I stopped shaving my armpits in early May. Having seen so many furry armpits all around me and the fact that it was becoming something of a trend, I decided to jump on it.
As I wrote in my first piece, having armpit hair made me realize just how much of a slave I am to beauty standards, as I found myself apologizing left and right for my hairy pits. But still, I kept shaving at bay and resolved to grow it out a little longer.
Because I had plans to dye them, of course.
As a teenager, I dyed my hair random colors all the time. Although my hair had been almost every color under the sun except green, I found I was partial to pink. I even had pink hair in my high school graduation photo, something of which my mother has yet to forgive me.
Since I already knew that pink was a good look for me, I decided pink was to be the color of my armpits, too. I may have been a high school student well over a decade ago, but that didn't mean I couldn't relive the magic, right?
After making my purchase (Splat Complete Color Kit in Pink Fetish), I found myself sitting on the couch with bleach on my armpits for 45 minutes. My arms were up in the air the entire time and the last 25 minutes of the bleaching process felt like I was being stung by 100 horseflies.
But I stuck it out; I was determined to be super-cool with my pink pits, and having read somewhere that sometimes it hurts to be beautiful, I went with it.
Behold! My armpit hair was bleached.
After having a light brown little bush in my pits for a few months, I marveled at my bleached armpit hair; I was truly fascinated. But I realized I couldn't be fascinated for long and applied the pink dye ... which resulted in a pink mess.
It's not easy trying to dye your armpit hair, especially while having to keep your arms up and doing it all one-handed, so I managed to get the dye everywhere. What should've been an easy process was total mayhem that resulted in me rocking hot pink splotches on my skin for days afterward.
But what it didn't really result in was pink armpit hair — at least not at first.
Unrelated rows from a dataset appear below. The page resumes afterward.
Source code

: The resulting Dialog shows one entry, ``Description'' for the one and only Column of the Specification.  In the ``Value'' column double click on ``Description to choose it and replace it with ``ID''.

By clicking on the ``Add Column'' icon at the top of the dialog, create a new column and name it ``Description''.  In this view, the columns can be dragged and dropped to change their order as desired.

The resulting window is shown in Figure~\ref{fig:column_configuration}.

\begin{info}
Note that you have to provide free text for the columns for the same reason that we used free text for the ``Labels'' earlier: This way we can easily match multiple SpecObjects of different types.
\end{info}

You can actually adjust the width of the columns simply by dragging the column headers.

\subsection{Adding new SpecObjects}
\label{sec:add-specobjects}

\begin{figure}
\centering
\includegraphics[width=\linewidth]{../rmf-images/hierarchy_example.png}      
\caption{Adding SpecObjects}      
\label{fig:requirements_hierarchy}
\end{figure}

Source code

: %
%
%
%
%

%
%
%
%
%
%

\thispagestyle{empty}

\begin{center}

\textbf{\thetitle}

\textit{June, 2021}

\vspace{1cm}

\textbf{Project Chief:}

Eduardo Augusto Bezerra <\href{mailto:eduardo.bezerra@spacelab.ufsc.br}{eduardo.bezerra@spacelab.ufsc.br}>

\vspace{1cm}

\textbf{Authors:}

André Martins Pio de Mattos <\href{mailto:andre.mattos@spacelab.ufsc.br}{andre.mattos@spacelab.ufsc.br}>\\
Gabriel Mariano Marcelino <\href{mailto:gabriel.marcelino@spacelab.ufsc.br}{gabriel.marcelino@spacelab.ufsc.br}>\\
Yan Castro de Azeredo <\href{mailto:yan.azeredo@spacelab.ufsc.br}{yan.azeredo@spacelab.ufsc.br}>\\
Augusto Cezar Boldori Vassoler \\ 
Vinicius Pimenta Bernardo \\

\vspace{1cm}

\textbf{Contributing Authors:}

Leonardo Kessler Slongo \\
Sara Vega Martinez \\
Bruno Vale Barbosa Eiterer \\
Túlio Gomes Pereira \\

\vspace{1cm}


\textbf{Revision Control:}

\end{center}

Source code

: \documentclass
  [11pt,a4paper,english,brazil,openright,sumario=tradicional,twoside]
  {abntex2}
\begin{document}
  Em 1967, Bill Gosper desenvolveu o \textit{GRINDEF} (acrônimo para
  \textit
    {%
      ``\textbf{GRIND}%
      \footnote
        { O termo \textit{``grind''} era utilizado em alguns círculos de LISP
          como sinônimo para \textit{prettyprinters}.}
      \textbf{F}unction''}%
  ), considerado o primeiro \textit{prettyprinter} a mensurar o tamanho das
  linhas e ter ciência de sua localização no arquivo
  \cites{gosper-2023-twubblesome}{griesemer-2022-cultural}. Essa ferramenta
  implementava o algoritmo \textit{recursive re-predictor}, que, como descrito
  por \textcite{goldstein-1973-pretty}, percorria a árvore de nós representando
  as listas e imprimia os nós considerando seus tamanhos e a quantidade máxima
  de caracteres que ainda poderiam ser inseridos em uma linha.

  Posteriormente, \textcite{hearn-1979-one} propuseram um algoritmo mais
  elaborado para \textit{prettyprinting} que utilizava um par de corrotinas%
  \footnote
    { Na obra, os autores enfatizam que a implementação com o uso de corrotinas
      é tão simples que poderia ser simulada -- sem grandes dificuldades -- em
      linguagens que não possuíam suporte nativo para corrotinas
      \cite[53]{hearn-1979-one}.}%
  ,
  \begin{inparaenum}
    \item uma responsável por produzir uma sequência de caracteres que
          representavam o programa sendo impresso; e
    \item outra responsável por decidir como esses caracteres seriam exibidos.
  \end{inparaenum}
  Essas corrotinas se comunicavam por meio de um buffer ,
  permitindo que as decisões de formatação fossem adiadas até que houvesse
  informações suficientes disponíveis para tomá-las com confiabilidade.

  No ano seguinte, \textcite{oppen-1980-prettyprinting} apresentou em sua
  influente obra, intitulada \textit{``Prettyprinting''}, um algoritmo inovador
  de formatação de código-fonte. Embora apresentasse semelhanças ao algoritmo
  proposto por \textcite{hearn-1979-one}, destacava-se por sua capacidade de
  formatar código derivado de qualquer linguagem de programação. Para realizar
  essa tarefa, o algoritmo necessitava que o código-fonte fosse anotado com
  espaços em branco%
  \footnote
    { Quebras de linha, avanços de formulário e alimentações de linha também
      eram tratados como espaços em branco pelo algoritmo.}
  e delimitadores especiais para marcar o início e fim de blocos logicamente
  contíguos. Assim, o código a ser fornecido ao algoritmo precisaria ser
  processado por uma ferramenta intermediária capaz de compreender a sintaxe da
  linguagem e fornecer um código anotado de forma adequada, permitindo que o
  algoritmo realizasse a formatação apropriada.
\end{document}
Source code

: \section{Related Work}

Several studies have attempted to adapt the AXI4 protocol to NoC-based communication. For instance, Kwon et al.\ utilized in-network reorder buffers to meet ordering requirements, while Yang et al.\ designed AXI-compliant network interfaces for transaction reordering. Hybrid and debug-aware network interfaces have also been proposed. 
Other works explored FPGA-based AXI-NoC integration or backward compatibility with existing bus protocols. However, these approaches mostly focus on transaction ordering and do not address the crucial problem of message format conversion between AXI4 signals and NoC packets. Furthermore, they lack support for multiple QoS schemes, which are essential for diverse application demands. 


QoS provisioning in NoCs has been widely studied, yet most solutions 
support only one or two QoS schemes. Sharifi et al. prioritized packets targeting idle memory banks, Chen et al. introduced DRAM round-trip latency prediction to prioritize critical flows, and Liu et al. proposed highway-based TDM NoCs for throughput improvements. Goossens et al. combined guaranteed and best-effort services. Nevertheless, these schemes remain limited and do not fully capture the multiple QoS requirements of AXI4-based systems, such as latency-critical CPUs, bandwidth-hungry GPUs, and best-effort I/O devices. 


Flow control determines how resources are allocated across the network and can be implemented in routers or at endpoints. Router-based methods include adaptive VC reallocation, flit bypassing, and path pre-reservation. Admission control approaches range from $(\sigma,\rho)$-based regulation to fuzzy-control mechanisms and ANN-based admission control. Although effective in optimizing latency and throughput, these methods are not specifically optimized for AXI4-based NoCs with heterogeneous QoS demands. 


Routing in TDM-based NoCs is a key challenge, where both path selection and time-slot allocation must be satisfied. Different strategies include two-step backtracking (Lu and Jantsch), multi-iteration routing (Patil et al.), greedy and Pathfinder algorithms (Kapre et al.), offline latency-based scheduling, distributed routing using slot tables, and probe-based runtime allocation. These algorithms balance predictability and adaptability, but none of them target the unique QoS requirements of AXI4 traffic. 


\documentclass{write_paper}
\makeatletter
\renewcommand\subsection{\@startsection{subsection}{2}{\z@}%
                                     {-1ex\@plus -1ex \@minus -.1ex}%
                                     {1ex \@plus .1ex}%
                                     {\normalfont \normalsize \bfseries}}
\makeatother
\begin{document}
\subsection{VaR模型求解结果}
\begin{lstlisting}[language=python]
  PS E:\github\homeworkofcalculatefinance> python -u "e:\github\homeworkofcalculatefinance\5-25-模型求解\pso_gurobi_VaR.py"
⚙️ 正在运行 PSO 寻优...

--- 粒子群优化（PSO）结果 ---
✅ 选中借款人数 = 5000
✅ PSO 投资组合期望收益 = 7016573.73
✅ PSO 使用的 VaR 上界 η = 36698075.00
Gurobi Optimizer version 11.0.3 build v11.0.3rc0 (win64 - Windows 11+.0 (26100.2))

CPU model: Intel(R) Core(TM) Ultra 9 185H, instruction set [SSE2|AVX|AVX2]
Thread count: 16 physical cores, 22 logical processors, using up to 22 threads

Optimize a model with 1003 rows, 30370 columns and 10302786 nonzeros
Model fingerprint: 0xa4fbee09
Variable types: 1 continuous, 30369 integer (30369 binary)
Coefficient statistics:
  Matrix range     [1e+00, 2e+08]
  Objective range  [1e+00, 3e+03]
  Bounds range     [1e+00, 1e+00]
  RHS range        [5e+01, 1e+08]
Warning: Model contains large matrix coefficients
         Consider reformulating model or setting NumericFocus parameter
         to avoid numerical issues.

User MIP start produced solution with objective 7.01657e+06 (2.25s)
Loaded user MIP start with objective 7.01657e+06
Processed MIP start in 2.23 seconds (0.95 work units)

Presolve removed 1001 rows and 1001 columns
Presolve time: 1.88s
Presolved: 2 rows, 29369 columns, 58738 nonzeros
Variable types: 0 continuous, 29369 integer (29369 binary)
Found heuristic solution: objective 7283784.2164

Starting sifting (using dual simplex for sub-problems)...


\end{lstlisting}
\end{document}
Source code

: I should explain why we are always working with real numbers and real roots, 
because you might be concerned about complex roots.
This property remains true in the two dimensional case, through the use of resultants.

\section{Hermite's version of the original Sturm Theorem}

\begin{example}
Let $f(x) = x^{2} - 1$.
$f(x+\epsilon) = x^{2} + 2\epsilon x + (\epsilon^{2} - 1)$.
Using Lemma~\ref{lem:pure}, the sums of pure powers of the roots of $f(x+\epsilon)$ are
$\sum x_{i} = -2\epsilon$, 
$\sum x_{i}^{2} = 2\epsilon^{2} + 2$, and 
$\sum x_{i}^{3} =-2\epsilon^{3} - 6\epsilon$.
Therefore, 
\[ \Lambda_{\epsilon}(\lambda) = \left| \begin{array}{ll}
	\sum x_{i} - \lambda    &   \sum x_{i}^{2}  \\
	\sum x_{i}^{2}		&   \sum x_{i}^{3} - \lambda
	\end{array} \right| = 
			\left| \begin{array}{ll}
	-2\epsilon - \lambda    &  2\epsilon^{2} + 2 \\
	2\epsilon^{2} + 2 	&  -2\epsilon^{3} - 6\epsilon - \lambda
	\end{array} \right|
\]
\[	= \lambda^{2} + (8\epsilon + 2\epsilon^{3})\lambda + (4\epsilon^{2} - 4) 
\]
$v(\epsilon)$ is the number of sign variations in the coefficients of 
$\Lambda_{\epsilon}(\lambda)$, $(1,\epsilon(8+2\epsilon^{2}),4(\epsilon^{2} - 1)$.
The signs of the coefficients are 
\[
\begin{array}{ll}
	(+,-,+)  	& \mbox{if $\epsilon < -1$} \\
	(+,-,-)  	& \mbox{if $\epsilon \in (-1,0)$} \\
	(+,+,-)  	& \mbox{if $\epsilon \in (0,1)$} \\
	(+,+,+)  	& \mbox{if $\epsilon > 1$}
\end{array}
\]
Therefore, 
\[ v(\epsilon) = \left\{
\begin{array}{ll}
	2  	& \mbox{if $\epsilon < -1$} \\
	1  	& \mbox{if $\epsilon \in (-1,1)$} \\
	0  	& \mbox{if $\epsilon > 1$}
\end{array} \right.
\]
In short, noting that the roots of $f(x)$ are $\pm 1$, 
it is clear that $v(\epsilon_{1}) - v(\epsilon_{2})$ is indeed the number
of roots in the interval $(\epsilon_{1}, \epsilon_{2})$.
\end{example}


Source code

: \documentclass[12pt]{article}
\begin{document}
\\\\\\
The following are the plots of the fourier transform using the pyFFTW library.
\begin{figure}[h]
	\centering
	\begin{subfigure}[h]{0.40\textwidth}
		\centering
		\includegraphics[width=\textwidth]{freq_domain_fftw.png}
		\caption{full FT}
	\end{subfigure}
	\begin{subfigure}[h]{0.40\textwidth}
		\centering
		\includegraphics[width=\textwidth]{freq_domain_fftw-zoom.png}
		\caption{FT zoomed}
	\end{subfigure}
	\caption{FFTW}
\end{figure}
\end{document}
I applied and reapplied the dye three times, but my hair just wasn't having it. Maybe it wasn't coarse enough or I should've grown it out for an entire year, but it just wouldn't stick.
In the end, the hair ended up being a light pale pink, but thanks to the way it stained my skin, it looked far brighter than it actually was. I also looked like an assh*le.
With my arms over my head, I stared at my pink pits and laughed. Who in their right mind thought this was even remotely clever?
While growing out your armpit hair may result in a feeling of rebellion and throwing up your middle finger at conventional beauty standards, dying it just makes you feel absurd. Or, at least that was my experience.
So, once my skin stopped being irritated from the bleach and dye, I shaved my pits.
Consensus? I'd probably grow out my armpit hair again (like if I lost a bet or something), but honestly, I just prefer them hair-free. It feels better for me — cleaner actually — and while it did make me realize that I'm a sucker for shaving them, I'm not really going to try to change that part about me right now.
As for the dying, well, that’s ridiculous.
I respect any woman who wants to dye her armpit hair because it's her body and her choice. But for me, I just felt like I was at a carnival. I'm not against carnivals, of course; I just prefer to go to them and not feel like I'm in one.